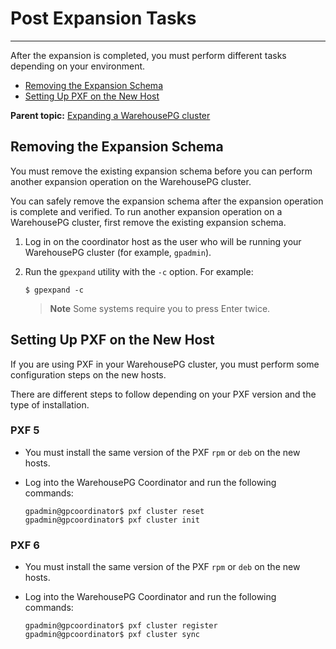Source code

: # Post Expansion Tasks
---

After the expansion is completed, you must perform different tasks depending on your environment.

-   [Removing the Expansion Schema](#topic_xvp_5p2_hpb)
-   [Setting Up PXF on the New Host](#topic_pxl_1q2_hpb)

**Parent topic:** [Expanding a WarehousePG cluster](../expand/expand-main.html)

## <a id="topic_xvp_5p2_hpb"></a>Removing the Expansion Schema

You must remove the existing expansion schema before you can perform another expansion operation on the WarehousePG cluster.

You can safely remove the expansion schema after the expansion operation is complete and verified. To run another expansion operation on a WarehousePG cluster, first remove the existing expansion schema.

1.  Log in on the coordinator host as the user who will be running your WarehousePG cluster \(for example, `gpadmin`\).
2.  Run the `gpexpand` utility with the `-c` option. For example:

    ```
    $ gpexpand -c
    ```

    > **Note** Some systems require you to press Enter twice.


## <a id="topic_pxl_1q2_hpb"></a>Setting Up PXF on the New Host

If you are using PXF in your WarehousePG cluster, you must perform some configuration steps on the new hosts.

There are different steps to follow depending on your PXF version and the type of installation.

### <a id="pxf5"></a>PXF 5

-   You must install the same version of the PXF `rpm` or `deb` on the new hosts.
-   Log into the WarehousePG Coordinator and run the following commands:

    ```
    gpadmin@gpcoordinator$ pxf cluster reset
    gpadmin@gpcoordinator$ pxf cluster init
    ```


### <a id="pxf6"></a>PXF 6

-   You must install the same version of the PXF `rpm` or `deb` on the new hosts.
-   Log into the WarehousePG Coordinator and run the following commands:

    ```
    gpadmin@gpcoordinator$ pxf cluster register
    gpadmin@gpcoordinator$ pxf cluster sync
    ```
*-*-*
- _WHAT THIS TASK INVOLVES_
For this step, transcribe all the material above exactly and drop the images.

- _ANSWER TO THIS TASK_
Source code

: # Post Expansion Tasks
---

After the expansion is completed, you must perform different tasks depending on your environment.

-   [Removing the Expansion Schema](#topic_xvp_5p2_hpb)
-   [Setting Up PXF on the New Host](#topic_pxl_1q2_hpb)

**Parent topic:** [Expanding a WarehousePG cluster](../expand/expand-main.html)

## <a id="topic_xvp_5p2_hpb"></a>Removing the Expansion Schema

You must remove the existing expansion schema before you can perform another expansion operation on the WarehousePG cluster.

You can safely remove the expansion schema after the expansion operation is complete and verified. To run another expansion operation on a WarehousePG cluster, first remove the existing expansion schema.

1.  Log in on the coordinator host as the user who will be running your WarehousePG cluster \(for example, `gpadmin`\).
2.  Run the `gpexpand` utility with the `-c` option. For example:

    ```
    $ gpexpand -c
    ```

    > **Note** Some systems require you to press Enter twice.


## <a id="topic_pxl_1q2_hpb"></a>Setting Up PXF on the New Host

If you are using PXF in your WarehousePG cluster, you must perform some configuration steps on the new hosts.

There are different steps to follow depending on your PXF version and the type of installation.

### <a id="pxf5"></a>PXF 5

-   You must install the same version of the PXF `rpm` or `deb` on the new hosts.
-   Log into the WarehousePG Coordinator and run the following commands:

    ```
    gpadmin@gpcoordinator$ pxf cluster reset
    gpadmin@gpcoordinator$ pxf cluster init
    ```


### <a id="pxf6"></a>PXF 6

-   You must install the same version of the PXF `rpm` or `deb` on the new hosts.
-   Log into the WarehousePG Coordinator and run the following commands:

    ```
    gpadmin@gpcoordinator$ pxf cluster register
    gpadmin@gpcoordinator$ pxf cluster sync
    ```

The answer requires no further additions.